======== DATA IN THIS EXERCISE ========
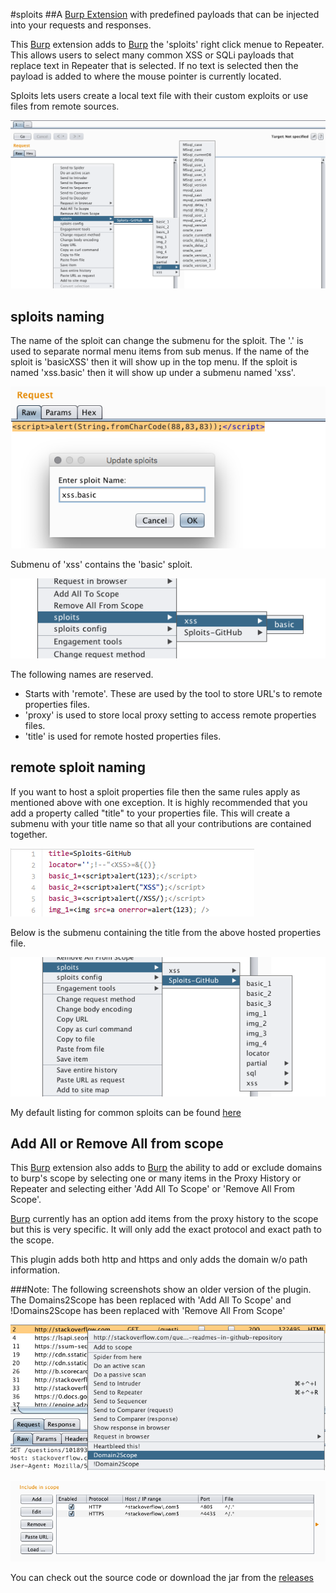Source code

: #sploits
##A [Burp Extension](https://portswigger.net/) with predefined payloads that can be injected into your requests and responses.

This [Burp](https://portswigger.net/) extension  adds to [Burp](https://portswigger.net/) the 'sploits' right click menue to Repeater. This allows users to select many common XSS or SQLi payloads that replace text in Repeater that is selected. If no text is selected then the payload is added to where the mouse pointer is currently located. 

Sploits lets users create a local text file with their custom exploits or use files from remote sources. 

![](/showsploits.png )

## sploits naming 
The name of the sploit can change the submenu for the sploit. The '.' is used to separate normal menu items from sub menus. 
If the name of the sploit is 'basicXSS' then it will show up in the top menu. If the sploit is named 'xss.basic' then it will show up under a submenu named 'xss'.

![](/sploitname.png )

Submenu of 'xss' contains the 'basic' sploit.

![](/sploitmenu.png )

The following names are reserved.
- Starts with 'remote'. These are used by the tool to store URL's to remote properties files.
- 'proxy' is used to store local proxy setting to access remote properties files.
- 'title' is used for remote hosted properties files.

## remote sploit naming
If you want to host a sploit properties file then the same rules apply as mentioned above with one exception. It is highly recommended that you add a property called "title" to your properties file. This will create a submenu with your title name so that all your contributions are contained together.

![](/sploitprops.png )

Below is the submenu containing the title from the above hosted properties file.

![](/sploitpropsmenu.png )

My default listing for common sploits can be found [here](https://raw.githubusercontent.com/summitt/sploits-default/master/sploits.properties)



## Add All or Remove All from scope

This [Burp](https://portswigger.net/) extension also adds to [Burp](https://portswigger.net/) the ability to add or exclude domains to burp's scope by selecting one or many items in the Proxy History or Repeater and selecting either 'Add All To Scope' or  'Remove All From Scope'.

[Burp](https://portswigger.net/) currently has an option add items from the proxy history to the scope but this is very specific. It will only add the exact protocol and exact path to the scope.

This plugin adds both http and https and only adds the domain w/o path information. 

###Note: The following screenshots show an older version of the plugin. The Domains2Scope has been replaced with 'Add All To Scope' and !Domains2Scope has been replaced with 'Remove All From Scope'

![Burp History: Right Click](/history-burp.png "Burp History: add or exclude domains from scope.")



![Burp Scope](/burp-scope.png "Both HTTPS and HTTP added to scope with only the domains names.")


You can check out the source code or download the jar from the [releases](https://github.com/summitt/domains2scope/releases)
========
======== DATA IN THIS EXERCISE ========
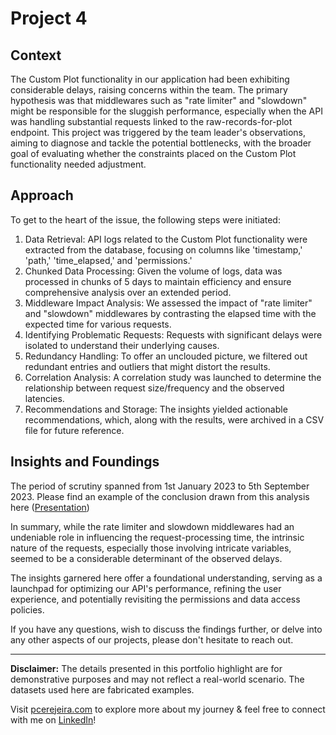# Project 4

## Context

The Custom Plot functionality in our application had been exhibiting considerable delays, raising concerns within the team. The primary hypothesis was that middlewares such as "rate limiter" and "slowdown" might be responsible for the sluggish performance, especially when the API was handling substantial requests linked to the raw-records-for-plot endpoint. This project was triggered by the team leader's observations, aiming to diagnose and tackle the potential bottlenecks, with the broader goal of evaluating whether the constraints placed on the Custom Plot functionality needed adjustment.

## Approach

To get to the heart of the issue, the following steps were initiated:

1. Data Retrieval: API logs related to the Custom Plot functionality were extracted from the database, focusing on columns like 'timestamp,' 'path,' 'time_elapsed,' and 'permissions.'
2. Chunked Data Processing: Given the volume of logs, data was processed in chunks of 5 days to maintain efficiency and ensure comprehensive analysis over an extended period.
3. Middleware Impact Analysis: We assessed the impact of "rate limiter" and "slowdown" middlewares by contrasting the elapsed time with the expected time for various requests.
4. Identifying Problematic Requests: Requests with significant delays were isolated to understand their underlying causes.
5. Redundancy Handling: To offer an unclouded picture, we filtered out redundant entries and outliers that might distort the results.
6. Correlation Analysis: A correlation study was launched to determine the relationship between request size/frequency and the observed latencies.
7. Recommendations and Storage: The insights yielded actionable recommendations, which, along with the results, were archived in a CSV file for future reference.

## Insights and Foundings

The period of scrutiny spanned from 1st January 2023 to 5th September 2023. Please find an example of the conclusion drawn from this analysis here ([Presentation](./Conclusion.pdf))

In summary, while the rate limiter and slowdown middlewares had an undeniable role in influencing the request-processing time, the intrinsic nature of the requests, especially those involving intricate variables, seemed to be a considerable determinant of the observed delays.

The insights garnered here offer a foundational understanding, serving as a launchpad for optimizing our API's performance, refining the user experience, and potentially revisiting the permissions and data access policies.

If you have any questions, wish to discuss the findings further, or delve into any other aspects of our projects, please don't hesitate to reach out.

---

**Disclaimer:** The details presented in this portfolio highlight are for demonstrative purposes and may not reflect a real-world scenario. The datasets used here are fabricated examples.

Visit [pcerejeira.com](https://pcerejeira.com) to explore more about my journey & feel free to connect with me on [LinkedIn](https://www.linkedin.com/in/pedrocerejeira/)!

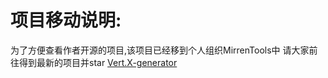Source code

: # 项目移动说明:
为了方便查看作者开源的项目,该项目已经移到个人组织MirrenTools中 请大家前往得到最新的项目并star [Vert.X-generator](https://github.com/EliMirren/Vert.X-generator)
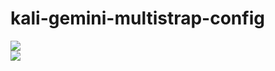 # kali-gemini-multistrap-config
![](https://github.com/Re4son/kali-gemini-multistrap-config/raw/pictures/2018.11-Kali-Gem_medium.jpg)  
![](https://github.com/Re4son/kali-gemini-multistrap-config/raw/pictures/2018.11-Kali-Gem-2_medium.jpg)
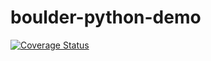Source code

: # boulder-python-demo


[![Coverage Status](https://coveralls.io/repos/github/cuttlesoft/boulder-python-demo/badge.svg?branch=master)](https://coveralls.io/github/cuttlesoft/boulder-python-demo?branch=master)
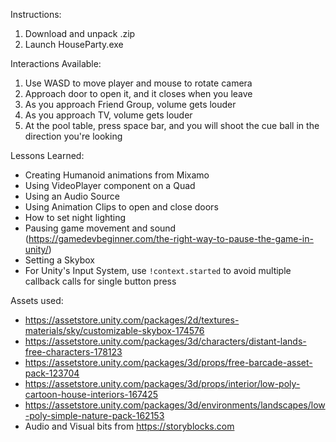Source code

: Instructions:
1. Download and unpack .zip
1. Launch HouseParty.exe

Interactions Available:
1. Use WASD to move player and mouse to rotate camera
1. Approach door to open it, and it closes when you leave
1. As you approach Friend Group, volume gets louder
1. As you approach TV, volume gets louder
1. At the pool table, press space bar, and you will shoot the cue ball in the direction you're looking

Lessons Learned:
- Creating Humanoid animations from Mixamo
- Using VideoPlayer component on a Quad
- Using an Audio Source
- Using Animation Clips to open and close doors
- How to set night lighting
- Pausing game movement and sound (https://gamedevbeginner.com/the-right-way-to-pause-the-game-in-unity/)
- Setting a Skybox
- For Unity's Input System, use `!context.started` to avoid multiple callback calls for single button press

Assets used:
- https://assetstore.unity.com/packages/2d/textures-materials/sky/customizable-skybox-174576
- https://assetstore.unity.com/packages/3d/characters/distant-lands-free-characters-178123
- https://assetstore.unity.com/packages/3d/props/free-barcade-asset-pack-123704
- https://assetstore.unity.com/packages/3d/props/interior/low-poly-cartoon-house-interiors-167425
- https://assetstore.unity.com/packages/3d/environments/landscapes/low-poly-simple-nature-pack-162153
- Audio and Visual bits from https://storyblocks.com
========
======== DATA IN THIS EXERCISE ========
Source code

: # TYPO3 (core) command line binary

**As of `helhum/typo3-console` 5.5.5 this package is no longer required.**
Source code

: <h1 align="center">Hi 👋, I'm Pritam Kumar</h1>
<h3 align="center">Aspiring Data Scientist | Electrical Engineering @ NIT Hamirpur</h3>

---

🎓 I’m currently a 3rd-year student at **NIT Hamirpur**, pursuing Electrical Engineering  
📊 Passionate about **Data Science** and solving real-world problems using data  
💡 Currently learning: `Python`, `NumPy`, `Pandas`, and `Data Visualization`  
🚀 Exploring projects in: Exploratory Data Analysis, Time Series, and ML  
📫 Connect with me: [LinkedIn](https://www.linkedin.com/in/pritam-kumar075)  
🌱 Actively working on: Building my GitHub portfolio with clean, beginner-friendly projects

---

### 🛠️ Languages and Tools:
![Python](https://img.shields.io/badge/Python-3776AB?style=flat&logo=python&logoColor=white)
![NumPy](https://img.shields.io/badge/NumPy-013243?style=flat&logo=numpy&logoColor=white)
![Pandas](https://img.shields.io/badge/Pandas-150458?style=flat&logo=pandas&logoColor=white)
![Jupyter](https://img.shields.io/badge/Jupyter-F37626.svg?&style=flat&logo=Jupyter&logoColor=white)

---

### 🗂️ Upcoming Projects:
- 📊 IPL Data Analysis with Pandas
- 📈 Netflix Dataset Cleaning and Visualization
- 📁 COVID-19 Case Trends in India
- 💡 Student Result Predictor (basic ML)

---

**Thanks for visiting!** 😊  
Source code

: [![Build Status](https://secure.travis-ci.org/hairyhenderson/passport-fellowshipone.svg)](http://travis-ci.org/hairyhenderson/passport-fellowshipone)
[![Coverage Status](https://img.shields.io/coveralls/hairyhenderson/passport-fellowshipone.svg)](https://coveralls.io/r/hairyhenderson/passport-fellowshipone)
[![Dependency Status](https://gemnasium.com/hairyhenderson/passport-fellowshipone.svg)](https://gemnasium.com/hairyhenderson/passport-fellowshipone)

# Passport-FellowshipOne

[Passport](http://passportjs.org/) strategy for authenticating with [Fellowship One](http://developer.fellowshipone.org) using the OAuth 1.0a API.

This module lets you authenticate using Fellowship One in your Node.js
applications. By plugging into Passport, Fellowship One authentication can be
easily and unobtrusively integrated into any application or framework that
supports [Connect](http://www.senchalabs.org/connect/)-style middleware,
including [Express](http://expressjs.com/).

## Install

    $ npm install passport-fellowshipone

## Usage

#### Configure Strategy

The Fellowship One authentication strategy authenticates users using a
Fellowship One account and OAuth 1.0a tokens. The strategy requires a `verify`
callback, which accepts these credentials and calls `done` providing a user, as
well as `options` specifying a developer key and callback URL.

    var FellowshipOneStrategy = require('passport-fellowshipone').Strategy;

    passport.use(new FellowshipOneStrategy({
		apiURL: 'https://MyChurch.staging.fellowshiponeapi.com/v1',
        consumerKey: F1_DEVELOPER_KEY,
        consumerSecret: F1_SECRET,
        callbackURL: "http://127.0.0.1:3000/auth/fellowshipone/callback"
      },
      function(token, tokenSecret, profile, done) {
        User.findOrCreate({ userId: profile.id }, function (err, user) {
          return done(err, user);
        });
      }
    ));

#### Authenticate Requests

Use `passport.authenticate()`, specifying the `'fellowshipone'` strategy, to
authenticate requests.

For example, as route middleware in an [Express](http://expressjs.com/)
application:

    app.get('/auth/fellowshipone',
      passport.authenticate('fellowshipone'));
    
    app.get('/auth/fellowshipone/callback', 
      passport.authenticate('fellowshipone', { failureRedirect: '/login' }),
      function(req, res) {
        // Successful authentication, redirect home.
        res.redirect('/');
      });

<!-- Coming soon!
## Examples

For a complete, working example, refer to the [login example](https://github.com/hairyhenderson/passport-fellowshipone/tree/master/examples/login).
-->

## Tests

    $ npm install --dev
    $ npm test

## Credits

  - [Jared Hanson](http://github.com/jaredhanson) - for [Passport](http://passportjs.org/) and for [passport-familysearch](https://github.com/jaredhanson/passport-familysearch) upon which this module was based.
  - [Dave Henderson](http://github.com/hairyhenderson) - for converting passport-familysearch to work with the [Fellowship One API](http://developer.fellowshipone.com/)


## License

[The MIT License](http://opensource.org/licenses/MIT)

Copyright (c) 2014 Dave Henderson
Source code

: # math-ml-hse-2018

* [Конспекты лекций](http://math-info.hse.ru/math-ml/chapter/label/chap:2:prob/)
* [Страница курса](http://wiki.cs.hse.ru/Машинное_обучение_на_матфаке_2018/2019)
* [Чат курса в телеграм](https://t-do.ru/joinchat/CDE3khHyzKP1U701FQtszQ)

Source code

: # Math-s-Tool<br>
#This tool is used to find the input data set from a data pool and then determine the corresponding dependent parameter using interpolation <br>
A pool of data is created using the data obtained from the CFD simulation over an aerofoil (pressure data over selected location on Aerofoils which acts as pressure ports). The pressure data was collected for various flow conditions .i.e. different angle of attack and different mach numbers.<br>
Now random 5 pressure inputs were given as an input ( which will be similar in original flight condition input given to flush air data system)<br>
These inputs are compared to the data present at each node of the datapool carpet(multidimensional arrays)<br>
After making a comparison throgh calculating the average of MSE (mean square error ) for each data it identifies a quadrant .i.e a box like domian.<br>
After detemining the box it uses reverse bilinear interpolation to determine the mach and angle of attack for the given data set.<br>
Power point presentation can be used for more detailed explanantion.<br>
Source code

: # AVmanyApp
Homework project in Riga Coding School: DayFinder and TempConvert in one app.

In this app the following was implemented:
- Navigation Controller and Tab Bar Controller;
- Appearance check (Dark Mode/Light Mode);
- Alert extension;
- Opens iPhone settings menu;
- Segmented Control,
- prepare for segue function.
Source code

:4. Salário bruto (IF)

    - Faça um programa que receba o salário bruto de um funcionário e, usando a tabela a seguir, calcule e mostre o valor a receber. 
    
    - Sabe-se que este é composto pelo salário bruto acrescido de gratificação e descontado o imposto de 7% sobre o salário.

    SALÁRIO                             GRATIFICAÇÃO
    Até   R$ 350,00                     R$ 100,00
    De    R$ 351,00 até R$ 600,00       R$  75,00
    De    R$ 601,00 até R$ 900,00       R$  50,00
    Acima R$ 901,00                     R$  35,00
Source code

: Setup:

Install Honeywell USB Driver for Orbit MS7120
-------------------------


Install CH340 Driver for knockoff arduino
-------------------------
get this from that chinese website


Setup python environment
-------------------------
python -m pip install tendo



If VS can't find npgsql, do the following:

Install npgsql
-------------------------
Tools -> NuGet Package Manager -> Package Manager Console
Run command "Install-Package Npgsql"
========
▸ **WORK ORDER**: What you give back should be only the lines of the records above, starting at the line with "This [Burp](https://portswigger.net/) extension also" and ending at the line with "HTTPS and HTTP", restated word for word.

▸ **EXERCISE SOLUTION**:
This [Burp](https://portswigger.net/) extension also adds to [Burp](https://portswigger.net/) the ability to add or exclude domains to burp's scope by selecting one or many items in the Proxy History or Repeater and selecting either 'Add All To Scope' or  'Remove All From Scope'.

[Burp](https://portswigger.net/) currently has an option add items from the proxy history to the scope but this is very specific. It will only add the exact protocol and exact path to the scope.

This plugin adds both http and https and only adds the domain w/o path information. 

###Note: The following screenshots show an older version of the plugin. The Domains2Scope has been replaced with 'Add All To Scope' and !Domains2Scope has been replaced with 'Remove All From Scope'

![Burp History: Right Click](/history-burp.png "Burp History: add or exclude domains from scope.")



![Burp Scope](/burp-scope.png "Both HTTPS and HTTP added to scope with only the domains names.")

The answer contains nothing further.